Y100B: Kierkegaard

Stephen Backhouse, Kierkegaard: A Single Life (Zondervan 2016, 301pgs.)

As 2016 draws to a close, I found myself doing something I once thought impossible: reading a book published by Zondervan.

Backhouse’s biography of the great Dane purports to be “a fresh look” at the man and his times, but really it’s just Kierkegaard’s life and thought watered-down for generalists. Not that there is anything wrong with that. As Backhouse makes clear from the start, the extant Kierkegaard biographies available either amount to hagiography (e.g., Walter Lowrie’s classic treatment) or dense academic exercises. Backhouse delivers something slightly different, a treatment of Kierkegaard that is not entirely devoid of intellectual seriousness and yet gossipy enough for semi-popular consumption. In the end, however, the Kierkegaard of Backhouse’s biography is not all that different from the Kierkegaard of pious or academic study; he is still the tortured soul who broke a young girl’s heart on his way to attacking “Christendom,” that is, the official iteration of Lutheran Christianity that reigned supreme in 19th C. Denmark.

Mindful of his intended audience’s short attention span, Backhouse divorces his discussion of Kierkegaard’s life from his summary of the latter’s literary output, which constitutes a 50-page appendix to the book.
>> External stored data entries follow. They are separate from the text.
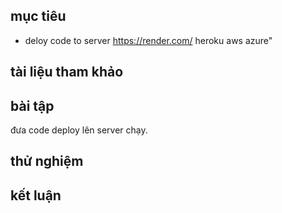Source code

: ## mục tiêu
  - deloy code to server
    https://render.com/
    heroku
    aws
    azure"
## tài liệu tham khảo
## bài tập
  đưa code deploy lên server chạy.
## thử nghiệm
## kết luận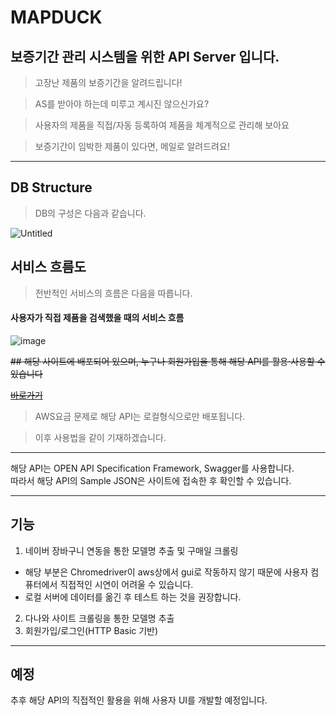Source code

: # MAPDUCK
## 보증기간 관리 시스템을 위한 API Server 입니다.

> 고장난 제품의 보증기간을 알려드립니다!

> AS를 받아야 하는데 미루고 계시진 않으신가요?

> 사용자의 제품을 직접/자동 등록하여 제품을 체계적으로 관리해 보아요

> 보증기간이 임박한 제품이 있다면, 메일로 알려드려요!

<hr/>

## DB Structure

> DB의 구성은 다음과 같습니다.

![Untitled](https://user-images.githubusercontent.com/59782504/154844242-464a9878-e643-4ec0-b131-206a5c797f5b.png)

## 서비스 흐름도
> 전반적인 서비스의 흐름은 다음을 따릅니다.

#### 사용자가 직접 제품을 검색했을 때의 서비스 흐름
![image](https://user-images.githubusercontent.com/59782504/154843643-c747c5ba-0b8e-4a7e-a1df-50f3166add41.png)


~~## 해당 사이트에 배포되어 있으며, 누구나 회원가입을 통해 해당 API를 활용·사용할 수 있습니다~~

~~[바로가기](https://www.mapduck.shop/swagger-ui/)~~

> AWS요금 문제로 해당 API는 로컬형식으로만 배포됩니다.

> 이후 사용법을 같이 기재하겠습니다.


<hr/>

해당 API는 OPEN API Specification Framework, Swagger를 사용합니다.   
따라서 해당 API의 Sample JSON은 사이트에 접속한 후 확인할 수 있습니다.

<hr/>

## 기능

1. 네이버 장바구니 연동을 통한 모델명 추출 및 구매일 크롤링   
- 해당 부분은 Chromedriver이 aws상에서 gui로 작동하지 않기 때문에 사용자 컴퓨터에서 직접적인 시연이 어려울 수 있습니다.
- 로컬 서버에 데이터를 옮긴 후 테스트 하는 것을 권장합니다.
2. 다나와 사이트 크롤링을 통한 모델명 추출
3. 회원가입/로그인(HTTP Basic 기반)


<hr/>

## 예정

추후 해당 API의 직접적인 활용을 위해 사용자 UI를 개발할 예정입니다.
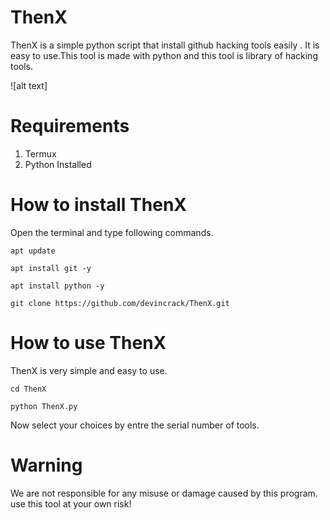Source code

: # ThenX
ThenX is a simple python script that install github hacking tools easily . It is easy to use.This tool is made with python and this tool is library of hacking tools.

![alt text]


# Requirements
1. Termux 
2. Python Installed

# How to install ThenX

Open the terminal and type following commands.

    apt update

    apt install git -y
 
    apt install python -y

    git clone https://github.com/devincrack/ThenX.git



# How to use ThenX

ThenX is very simple and easy to use.

    cd ThenX

    python ThenX.py

Now select your choices by entre the serial number of tools.

# Warning

We are not responsible for any misuse or damage caused by this program. use this tool at your own risk!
That’s unfortunate since the summaries, rather than inspiring readers to explore Kierkegaard for themselves, are ripe for plagiarizing. Why spend a week with Either/Or or Concluding Unscientific Postscript to Philosophical Fragments when you can spend 5 minutes with Backhouse? By weaving his thoughts on Kierkegaard’s oeuvre into the text, Backhouse may have been able to entice his audience to explore Kierkegaard for themselves. An opportunity has been missed, methinks.

Overall, I can’t say too many bad words about Kierkegaard: A Single Life. Backhouse’s prose is fluid, his narrative well-paced, and his subject matter fascinating. Even so, Backhouse unintentionally stumbles into banality in a chapter assessing Kierkegaard’s legacy and influence. When he writes on Søren’s reception in European intellectual circles, I am intrigued; when he notes how pop bands and comedians reference Kierkegaard today, I am nauseated. But I suppose everyone has access to Wikipedia these days. It shouldn’t surprise me at all that the lowest elements of our disposable culture can so easily, and thoughtlessly, reference the most interesting man . . . in (1813-1855) Copenhagen.